Night and day. I'm a believer.
 
Wow. I can't believe I haven't heard of this before.

Looks like there might be data to support it too (from the 2011 Pakistani Armed Forces Medical Journal - unblinded, stat. sig. not reported):
The success rate of median approach was found to be 84%, with the first attempt success rate of 48%. Paresthesia was felt by 38% of patients and incidence of bloody tap was 6%. Length of needle required most of the time was between 4-6 cms. The success rate of paramedian approach was found to be 96%, with first attempt success rate of 70%. Paresthesia was felt by 20% of patients and incidence of bloody tap was 12%. Most of the time length of needle required was between 6-8 cms.
 
Last edited:
Don't mean to rehash an old (but great) thread...

1. This "700 club"... at what point are they CT-ing the patient to determine no CT evidence of SAH? At <6h or >12h or random?

2. If a patient presented to you 2 weeks into their headache and it is the worst ever - still think SAH? I mean.... unless it's a slow leak, a SAH 2 weeks out, you should've clotted off your ventricles or died I assume... right?
 
Don't mean to rehash an old (but great) thread...

1. This "700 club"... at what point are they CT-ing the patient to determine no CT evidence of SAH? At <6h or >12h or random?

2. If a patient presented to you 2 weeks into their headache and it is the worst ever - still think SAH? I mean.... unless it's a slow leak, a SAH 2 weeks out, you should've clotted off your ventricles or died I assume... right?
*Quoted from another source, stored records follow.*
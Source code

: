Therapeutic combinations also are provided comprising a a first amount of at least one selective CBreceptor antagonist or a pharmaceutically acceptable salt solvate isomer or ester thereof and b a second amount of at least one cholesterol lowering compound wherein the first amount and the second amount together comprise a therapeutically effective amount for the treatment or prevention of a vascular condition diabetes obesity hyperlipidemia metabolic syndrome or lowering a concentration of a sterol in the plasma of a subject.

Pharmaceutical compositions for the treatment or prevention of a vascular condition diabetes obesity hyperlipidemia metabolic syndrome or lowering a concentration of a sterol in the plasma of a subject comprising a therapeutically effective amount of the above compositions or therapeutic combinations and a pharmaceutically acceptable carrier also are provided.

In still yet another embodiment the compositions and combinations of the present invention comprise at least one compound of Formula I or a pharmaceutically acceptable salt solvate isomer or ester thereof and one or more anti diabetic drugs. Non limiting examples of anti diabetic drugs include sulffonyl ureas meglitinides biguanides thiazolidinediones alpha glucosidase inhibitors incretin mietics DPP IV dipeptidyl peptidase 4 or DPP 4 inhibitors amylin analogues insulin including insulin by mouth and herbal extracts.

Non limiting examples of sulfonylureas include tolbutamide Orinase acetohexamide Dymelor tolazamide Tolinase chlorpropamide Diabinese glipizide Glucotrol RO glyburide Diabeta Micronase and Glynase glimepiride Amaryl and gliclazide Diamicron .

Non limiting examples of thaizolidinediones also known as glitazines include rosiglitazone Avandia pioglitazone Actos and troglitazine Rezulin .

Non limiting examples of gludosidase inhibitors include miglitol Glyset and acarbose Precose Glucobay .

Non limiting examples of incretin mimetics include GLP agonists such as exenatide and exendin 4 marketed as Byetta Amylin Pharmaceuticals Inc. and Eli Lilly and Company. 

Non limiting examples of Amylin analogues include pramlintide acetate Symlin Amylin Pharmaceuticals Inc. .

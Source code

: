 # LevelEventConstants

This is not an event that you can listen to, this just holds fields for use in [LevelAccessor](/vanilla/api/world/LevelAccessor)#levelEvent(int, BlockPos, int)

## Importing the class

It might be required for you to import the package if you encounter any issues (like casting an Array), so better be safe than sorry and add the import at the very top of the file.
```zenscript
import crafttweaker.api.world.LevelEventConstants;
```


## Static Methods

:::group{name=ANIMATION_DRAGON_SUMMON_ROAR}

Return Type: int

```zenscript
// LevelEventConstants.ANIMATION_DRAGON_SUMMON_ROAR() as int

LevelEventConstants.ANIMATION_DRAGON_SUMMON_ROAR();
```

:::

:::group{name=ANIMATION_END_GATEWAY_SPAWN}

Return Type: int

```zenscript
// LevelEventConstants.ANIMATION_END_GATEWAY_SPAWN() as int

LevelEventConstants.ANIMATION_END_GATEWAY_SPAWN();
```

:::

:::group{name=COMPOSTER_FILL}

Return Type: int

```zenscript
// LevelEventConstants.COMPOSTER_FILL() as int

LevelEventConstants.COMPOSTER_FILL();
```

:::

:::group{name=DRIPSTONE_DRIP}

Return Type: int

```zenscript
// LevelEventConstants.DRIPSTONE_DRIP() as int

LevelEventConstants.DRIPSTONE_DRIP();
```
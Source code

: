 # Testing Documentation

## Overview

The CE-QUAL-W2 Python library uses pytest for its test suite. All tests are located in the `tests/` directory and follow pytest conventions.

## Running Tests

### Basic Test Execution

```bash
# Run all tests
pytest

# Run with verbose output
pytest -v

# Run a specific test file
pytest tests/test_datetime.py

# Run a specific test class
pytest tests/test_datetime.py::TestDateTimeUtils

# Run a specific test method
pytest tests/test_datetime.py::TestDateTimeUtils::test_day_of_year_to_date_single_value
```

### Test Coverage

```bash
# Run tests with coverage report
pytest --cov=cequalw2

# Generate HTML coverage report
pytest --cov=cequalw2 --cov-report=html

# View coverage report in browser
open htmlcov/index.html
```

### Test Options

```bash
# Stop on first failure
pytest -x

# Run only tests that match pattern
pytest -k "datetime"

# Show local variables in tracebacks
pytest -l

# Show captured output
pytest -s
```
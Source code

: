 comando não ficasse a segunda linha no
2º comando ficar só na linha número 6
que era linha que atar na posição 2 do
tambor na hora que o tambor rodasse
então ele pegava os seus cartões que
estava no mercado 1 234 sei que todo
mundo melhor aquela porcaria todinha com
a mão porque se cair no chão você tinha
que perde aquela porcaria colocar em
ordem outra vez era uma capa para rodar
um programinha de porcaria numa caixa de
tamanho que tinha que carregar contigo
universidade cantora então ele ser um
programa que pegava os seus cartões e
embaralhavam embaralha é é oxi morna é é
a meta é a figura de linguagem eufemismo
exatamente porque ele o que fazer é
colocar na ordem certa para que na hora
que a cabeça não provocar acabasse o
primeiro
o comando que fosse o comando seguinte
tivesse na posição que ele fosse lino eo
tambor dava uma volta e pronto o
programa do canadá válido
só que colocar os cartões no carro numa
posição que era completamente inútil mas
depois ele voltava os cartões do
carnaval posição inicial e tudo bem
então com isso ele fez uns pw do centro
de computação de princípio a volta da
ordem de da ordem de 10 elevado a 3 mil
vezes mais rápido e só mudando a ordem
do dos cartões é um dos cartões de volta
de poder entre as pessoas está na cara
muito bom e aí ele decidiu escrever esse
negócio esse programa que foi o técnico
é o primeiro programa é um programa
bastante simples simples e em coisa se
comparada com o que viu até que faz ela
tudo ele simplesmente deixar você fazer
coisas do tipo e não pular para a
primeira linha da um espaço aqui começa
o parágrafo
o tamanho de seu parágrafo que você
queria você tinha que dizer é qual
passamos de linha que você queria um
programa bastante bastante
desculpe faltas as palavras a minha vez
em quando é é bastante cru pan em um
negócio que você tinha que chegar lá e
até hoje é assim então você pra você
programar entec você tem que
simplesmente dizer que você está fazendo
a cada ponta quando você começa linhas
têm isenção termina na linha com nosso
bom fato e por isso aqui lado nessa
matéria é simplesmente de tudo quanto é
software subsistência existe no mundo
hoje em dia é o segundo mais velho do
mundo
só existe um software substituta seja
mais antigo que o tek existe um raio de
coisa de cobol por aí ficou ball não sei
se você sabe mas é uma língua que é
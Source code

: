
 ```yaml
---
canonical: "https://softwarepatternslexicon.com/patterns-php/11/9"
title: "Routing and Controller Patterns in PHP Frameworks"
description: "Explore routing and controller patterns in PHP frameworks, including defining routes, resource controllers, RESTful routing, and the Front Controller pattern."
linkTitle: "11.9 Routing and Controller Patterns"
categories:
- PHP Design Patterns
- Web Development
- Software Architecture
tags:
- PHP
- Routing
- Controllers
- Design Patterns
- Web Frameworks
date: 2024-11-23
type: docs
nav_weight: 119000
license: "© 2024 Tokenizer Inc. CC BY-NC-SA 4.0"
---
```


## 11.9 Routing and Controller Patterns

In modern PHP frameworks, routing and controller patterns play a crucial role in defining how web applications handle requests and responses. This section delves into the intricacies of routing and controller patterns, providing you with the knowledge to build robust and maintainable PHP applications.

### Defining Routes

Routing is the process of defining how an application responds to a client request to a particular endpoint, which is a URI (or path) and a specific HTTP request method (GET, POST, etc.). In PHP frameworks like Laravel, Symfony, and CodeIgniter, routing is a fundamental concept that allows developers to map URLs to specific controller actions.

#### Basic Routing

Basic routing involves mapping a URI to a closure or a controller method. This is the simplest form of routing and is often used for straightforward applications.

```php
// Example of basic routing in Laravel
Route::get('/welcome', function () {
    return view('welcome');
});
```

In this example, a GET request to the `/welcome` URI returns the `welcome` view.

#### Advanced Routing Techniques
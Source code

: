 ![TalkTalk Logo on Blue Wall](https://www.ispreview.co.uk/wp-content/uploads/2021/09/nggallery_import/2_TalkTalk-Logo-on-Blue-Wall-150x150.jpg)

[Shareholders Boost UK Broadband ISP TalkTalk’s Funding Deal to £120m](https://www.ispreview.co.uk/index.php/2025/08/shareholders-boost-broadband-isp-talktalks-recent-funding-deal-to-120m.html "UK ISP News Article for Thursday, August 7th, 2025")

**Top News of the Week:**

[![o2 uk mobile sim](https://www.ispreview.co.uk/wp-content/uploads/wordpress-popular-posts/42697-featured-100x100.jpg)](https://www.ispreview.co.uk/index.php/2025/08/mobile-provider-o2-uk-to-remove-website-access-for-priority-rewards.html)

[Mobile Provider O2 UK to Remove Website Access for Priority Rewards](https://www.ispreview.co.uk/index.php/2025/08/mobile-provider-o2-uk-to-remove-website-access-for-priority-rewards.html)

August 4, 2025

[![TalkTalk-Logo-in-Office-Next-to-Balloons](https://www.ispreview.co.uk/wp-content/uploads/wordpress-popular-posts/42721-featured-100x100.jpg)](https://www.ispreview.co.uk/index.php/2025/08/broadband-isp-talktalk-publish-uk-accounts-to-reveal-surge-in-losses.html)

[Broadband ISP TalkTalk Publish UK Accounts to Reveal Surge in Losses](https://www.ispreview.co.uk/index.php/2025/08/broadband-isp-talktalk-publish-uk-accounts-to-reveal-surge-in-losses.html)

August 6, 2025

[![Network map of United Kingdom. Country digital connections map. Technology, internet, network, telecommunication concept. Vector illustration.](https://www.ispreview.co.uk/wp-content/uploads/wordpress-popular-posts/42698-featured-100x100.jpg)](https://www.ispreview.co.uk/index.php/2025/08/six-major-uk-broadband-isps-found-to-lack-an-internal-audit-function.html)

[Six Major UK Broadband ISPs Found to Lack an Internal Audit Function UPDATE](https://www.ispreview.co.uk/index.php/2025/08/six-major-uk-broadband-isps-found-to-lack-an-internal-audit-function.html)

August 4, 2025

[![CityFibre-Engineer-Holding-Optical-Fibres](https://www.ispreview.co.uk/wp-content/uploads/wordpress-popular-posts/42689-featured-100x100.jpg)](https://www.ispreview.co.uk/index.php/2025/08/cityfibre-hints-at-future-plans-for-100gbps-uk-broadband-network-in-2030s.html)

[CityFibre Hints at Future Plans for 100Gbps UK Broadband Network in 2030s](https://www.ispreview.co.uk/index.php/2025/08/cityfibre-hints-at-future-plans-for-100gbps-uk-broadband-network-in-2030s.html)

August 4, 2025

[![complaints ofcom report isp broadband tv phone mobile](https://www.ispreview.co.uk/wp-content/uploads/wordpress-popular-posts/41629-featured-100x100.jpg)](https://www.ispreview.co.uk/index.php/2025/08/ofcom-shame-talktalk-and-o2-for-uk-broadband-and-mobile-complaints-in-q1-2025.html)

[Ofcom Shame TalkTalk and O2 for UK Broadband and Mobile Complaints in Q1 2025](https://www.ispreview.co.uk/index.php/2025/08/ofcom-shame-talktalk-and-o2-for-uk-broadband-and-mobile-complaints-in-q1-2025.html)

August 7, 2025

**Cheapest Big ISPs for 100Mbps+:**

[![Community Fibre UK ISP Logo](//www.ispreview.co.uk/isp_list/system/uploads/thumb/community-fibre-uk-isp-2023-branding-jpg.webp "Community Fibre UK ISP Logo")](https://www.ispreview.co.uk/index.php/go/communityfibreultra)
If it was a "sentinel bleed", then no. They'd probably look like a million bucks. However, at 2 weeks you probably wouldn't see xanthochromia, so you're hosed either way.
 
We need tort reform..

We have tort reform in my state. You would think it would put an end to defensive medicine, but it doesn't. I have learned to be very careful about what questions I ask of my primary-care doctor, because he's becoming increasingly more liable to order additional tests in response, and I think it's mostly because he knows I'm a lawyer (and I represent physicians in malpractice cases!). Especially when my wife (who's a physician herself) expressed skepticism about whether I really needed the most recent one.